From mboxrd@z Thu Jan  1 00:00:00 1970
From: Tobias Oberstein <tobias.oberstein@gmail.com>
Subject: Re: performance collapse: 9 mio IOPS to 1.5 mio with MD RAID0
Date: Thu, 26 Jan 2017 09:35:17 +0100
Message-ID: <686aaca3-e79e-ee7b-06e8-fbd6d2d196e1@gmail.com>
References: <ebf6cf62-b877-251f-5704-c5c6238a4b91@gmail.com>
 <1d766141-465b-34f2-dbd6-b7f71ecc344c@hardwarefreak.org>
Mime-Version: 1.0
Content-Type: text/plain; charset=utf-8; format=flowed
Content-Transfer-Encoding: 7bit
Return-path: <linux-raid-owner@vger.kernel.org>
In-Reply-To: <1d766141-465b-34f2-dbd6-b7f71ecc344c@hardwarefreak.org>
Sender: linux-raid-owner@vger.kernel.org
To: Stan Hoeppner <stan@hardwarefreak.org>, linux-raid@vger.kernel.org
List-Id: linux-raid.ids

Am 26.01.2017 um 00:01 schrieb Stan Hoeppner:
> On 01/25/2017 05:45 AM, Tobias Oberstein wrote:
>> Hi,
>>
>> I have a storage consisting of 8 NVMe drives (16 logical drives) that
>> I verified (FIO) is able to do >9 million 4kB random read IOPS if I
>> run FIO on the set of individual NVMes.
>>
>> However, when I create a MD (RAID-0) over the 16 NVMes and run the
>> same tests, performance collapses:
>>
>> ioengine=sync, invidual NVMes: IOPS=9191k
>> ioengine=sync, MD (RAID-0) over NVMes: IOPS=1562k
>>
>> Using ioengine=psync, the performance collapse isn't as dramatic, but
>> still very signifcant:
>>
>> ioengine=sync, invidual NVMes: IOPS=9395k
>> ioengine=sync, MD (RAID-0) over NVMes: IOPS=4117k
>>
>> --
>>
>> All detail results (including runs under Linux perf) and FIO control
>> files are here
>>
>> https://github.com/oberstet/scratchbox/tree/master/cruncher/sync-engines-perf
>>
>>
>
> You don't need 1024 jobs to fill the request queues.  Just out of

Here is scaling of measured IOPS depending on concurrency for sync engines

https://github.com/oberstet/scratchbox/raw/master/cruncher/Performance%20Results%20-%20NVMe%20Scaling%20with%20IO%20Concurrency.pdf

Note: the top numbers are lower than in what I posted above, because 
these measurements were still done with 512 bytes sectors (not with 4k 
as above).

> curiosity, what are the fio results when using fewer jobs and a greater
> queue depth, say one job per core, 88 total, with a queue depth of 32?

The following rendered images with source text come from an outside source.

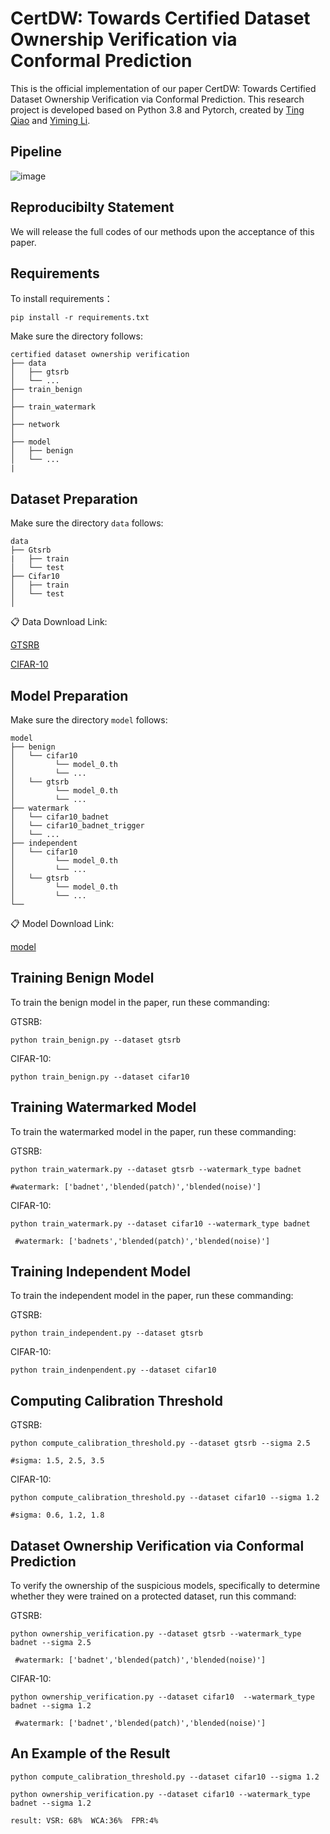 CertDW: Towards Certified Dataset Ownership Verification via Conformal Prediction
=
This is the official implementation of our paper CertDW: Towards Certified Dataset Ownership Verification via Conformal Prediction. This research project is developed based on Python 3.8 and Pytorch, created by [Ting Qiao](https://github.com/NcepuQiaoTing) and [Yiming Li](https://liyiming.tech/).


Pipeline
-
![image](https://github.com/user-attachments/assets/c1b21805-00c4-48b5-8193-07be668390bf)

Reproducibilty Statement
-
We will release the full codes of our methods upon the acceptance of this paper.

Requirements
-
To install requirements：

```
pip install -r requirements.txt
```

Make sure the directory follows:

```
certified dataset ownership verification
├── data
│   ├── gtsrb
│   └── ...
├── train_benign
│   
├── train_watermark
│   
├── network
│   
├── model
│   ├── benign
│   └── ...
|
```
Dataset Preparation
-
Make sure the directory `data` follows:

```
data
├── Gtsrb
|   ├── train
│   └── test
├── Cifar10  
│   ├── train
│   └── test
│ 
```
📋 Data Download Link:

[GTSRB](https://benchmark.ini.rub.de/gtsrb_dataset.html)

[CIFAR-10](https://www.cs.toronto.edu/~kriz/cifar.html)

Model Preparation
-
Make sure the directory `model` follows:

```
model
├── benign
│   └── cifar10
│         └── model_0.th
│         └── ...
│   └── gtsrb
│         └── model_0.th
│         └── ...
├── watermark
│   └── cifar10_badnet
│   └── cifar10_badnet_trigger
│   └── ...
├── independent
│   └── cifar10
│         └── model_0.th
│         └── ...
│   └── gtsrb
│         └── model_0.th
│         └── ...
└── 
```
📋 Model Download Link:

[model](https://www.dropbox.com/scl/fo/99oam1dhhoc4vf9iqwu1z/AHloDwtU10m482wmdGUrsqI?rlkey=d7ls55lpddgu2mxdhxdyhyp15&st=xmbt7lcj&dl=0)

Training Benign Model
-
To train the benign model in the paper, run these commanding:

GTSRB:

```
python train_benign.py --dataset gtsrb
```

CIFAR-10:

```
python train_benign.py --dataset cifar10
```


Training Watermarked Model
-
To train the watermarked model in the paper, run these commanding:

GTSRB:

```
python train_watermark.py --dataset gtsrb --watermark_type badnet

#watermark: ['badnet','blended(patch)','blended(noise)']
```

CIFAR-10:

```
python train_watermark.py --dataset cifar10 --watermark_type badnet

 #watermark: ['badnets','blended(patch)','blended(noise)']
```

Training Independent Model
-
To train the independent model in the paper, run these commanding:

GTSRB:

```
python train_independent.py --dataset gtsrb
```

CIFAR-10:

```
python train_indenpendent.py --dataset cifar10
```

Computing Calibration Threshold
-
GTSRB:

```
python compute_calibration_threshold.py --dataset gtsrb --sigma 2.5

#sigma: 1.5, 2.5, 3.5
```

CIFAR-10:

```
python compute_calibration_threshold.py --dataset cifar10 --sigma 1.2

#sigma: 0.6, 1.2, 1.8 
```


Dataset Ownership Verification via Conformal Prediction
-
To verify the ownership of the suspicious models, specifically to determine whether they were trained on a protected dataset, run this command:

GTSRB:

```
python ownership_verification.py --dataset gtsrb --watermark_type badnet --sigma 2.5

 #watermark: ['badnet','blended(patch)','blended(noise)']
```


CIFAR-10:

```
python ownership_verification.py --dataset cifar10  --watermark_type badnet --sigma 1.2

 #watermark: ['badnet','blended(patch)','blended(noise)']
```

An Example of the Result
-
```
python compute_calibration_threshold.py --dataset cifar10 --sigma 1.2

python ownership_verification.py --dataset cifar10 --watermark_type badnet --sigma 1.2

result: VSR: 68%  WCA:36%  FPR:4%
```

iodeapth doesn't apply to synchronous io engines (ioengine=sync/psync/..)

>
> osq_lock appears to be a per cpu opportunistic spinlock.  Might be of
> benefit to try even fewer jobs for fewer active cores.

with reduced concurrency, I am not able to saturate the storage anymore

in essence, 1 Xeon core is needed per 120k IOPS with ioengine=sync even 
on the set of raw NVMe devices (no MD RAID).

for comparison: libaio achieves 600k IOPS / core

SPDK claims (I haven't measured that myself .. Intel claim):
1.8 mio IOPS / core

Cheers,
/Tobias